3'-phosphoadenosine 5'-phosphosulfate (PAPS) is synthesized in two steps by PAPS synthase (PAPSS). PAPSS is comprised of ATP sulfurylase (ATPS) and APS kinase (APSK) domain activities.
ATPS combines inorganic sulfate with a-phosphoryl of ATP to form adenosine 5'-phosphosulfate (APS) and PPi. In the second step APS is phosphorylated at 3'-OH using another mole of ATP to form PAPS and ADP catalyzed by APSK.
The transfer of gamma-phosphoryl from ATP onto 3'-OH requires Mg-2(+) and purported to involve residues D(87)GD(89)N. We report that mutation of either aspartic residue to alanine completely abolishes APSK activity in PAPS formation.

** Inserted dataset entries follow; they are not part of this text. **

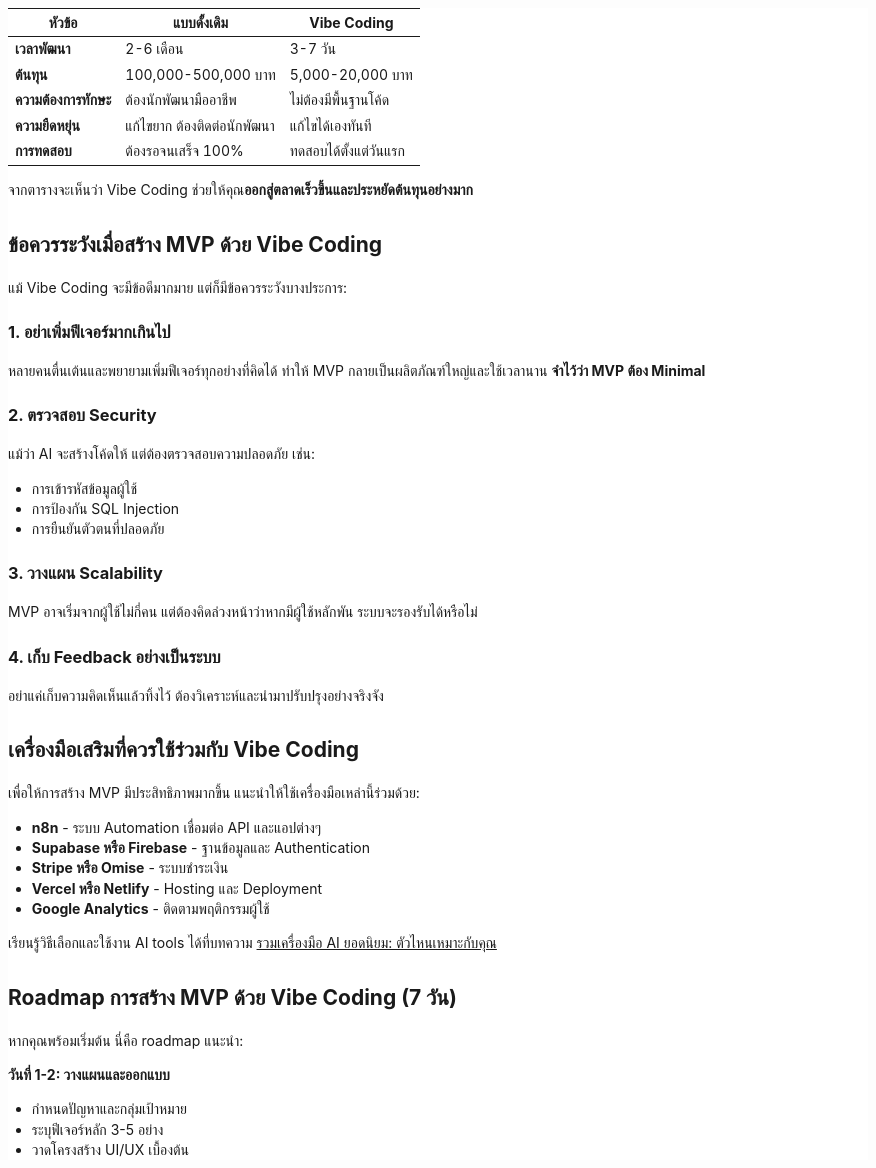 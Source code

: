 | หัวข้อ | แบบดั้งเดิม | Vibe Coding |
|--------|-------------|-------------|
| **เวลาพัฒนา** | 2-6 เดือน | 3-7 วัน |
| **ต้นทุน** | 100,000-500,000 บาท | 5,000-20,000 บาท |
| **ความต้องการทักษะ** | ต้องนักพัฒนามืออาชีพ | ไม่ต้องมีพื้นฐานโค้ด |
| **ความยืดหยุ่น** | แก้ไขยาก ต้องติดต่อนักพัฒนา | แก้ไขได้เองทันที |
| **การทดสอบ** | ต้องรอจนเสร็จ 100% | ทดสอบได้ตั้งแต่วันแรก |

จากตารางจะเห็นว่า Vibe Coding ช่วยให้คุณ**ออกสู่ตลาดเร็วขึ้นและประหยัดต้นทุนอย่างมาก**

## ข้อควรระวังเมื่อสร้าง MVP ด้วย Vibe Coding

แม้ Vibe Coding จะมีข้อดีมากมาย แต่ก็มีข้อควรระวังบางประการ:

### 1. อย่าเพิ่มฟีเจอร์มากเกินไป
หลายคนตื่นเต้นและพยายามเพิ่มฟีเจอร์ทุกอย่างที่คิดได้ ทำให้ MVP กลายเป็นผลิตภัณฑ์ใหญ่และใช้เวลานาน **จำไว้ว่า MVP ต้อง Minimal**

### 2. ตรวจสอบ Security
แม้ว่า AI จะสร้างโค้ดให้ แต่ต้องตรวจสอบความปลอดภัย เช่น:
- การเข้ารหัสข้อมูลผู้ใช้
- การป้องกัน SQL Injection
- การยืนยันตัวตนที่ปลอดภัย

### 3. วางแผน Scalability
MVP อาจเริ่มจากผู้ใช้ไม่กี่คน แต่ต้องคิดล่วงหน้าว่าหากมีผู้ใช้หลักพัน ระบบจะรองรับได้หรือไม่

### 4. เก็บ Feedback อย่างเป็นระบบ
อย่าแค่เก็บความคิดเห็นแล้วทิ้งไว้ ต้องวิเคราะห์และนำมาปรับปรุงอย่างจริงจัง

## เครื่องมือเสริมที่ควรใช้ร่วมกับ Vibe Coding

เพื่อให้การสร้าง MVP มีประสิทธิภาพมากขึ้น แนะนำให้ใช้เครื่องมือเหล่านี้ร่วมด้วย:

- **n8n** - ระบบ Automation เชื่อมต่อ API และแอปต่างๆ
- **Supabase หรือ Firebase** - ฐานข้อมูลและ Authentication
- **Stripe หรือ Omise** - ระบบชำระเงิน
- **Vercel หรือ Netlify** - Hosting และ Deployment
- **Google Analytics** - ติดตามพฤติกรรมผู้ใช้

เรียนรู้วิธีเลือกและใช้งาน AI tools ได้ที่บทความ [รวมเครื่องมือ AI ยอดนิยม: ตัวไหนเหมาะกับคุณ](/blog/ai-tools-overview)

## Roadmap การสร้าง MVP ด้วย Vibe Coding (7 วัน)

หากคุณพร้อมเริ่มต้น นี่คือ roadmap แนะนำ:

**วันที่ 1-2: วางแผนและออกแบบ**
- กำหนดปัญหาและกลุ่มเป้าหมาย
- ระบุฟีเจอร์หลัก 3-5 อย่าง
- วาดโครงสร้าง UI/UX เบื้องต้น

PAPSS is an, unique enzyme that binds to four different nucleotides: ATP and APS on both ATPS and APSK domains and ADP and PAPS exclusively on the APSK domain. The thermodynamic binding and the catalytic interplay must be very tightly controlled to form the end-product PAPS in the forward direction.
Though APS binds to ATPS and APSK, in ATPS domain, the APS is a product and for APSK it is a substrate. DGDN motif is absent in ATPS and present in APSK.
Mutation of D-87 and D-89 did not hamper ATPS activity however abolished APSK activity severely. Thus, D(87)GD(89)N region is required for stabilization of Mg2+-ATP, in the process of splitting the 7-phosphoryl from ATP and transfer of 7-phosphoryl onto 3'-OH of APS to form PAPS a process that cannot be achieved by ATPS domain.
In addition, gamma P-32-ATP, trapped phosphoryl enzyme intermediate more with PAPSS2 than with PAPSS1. This suggests inherent active site residues could control novel catalytic differences.
Molecular docking studies of hPAPSS1 with ATP + Mg2+ and APS of wild type and mutants supports the experimental results.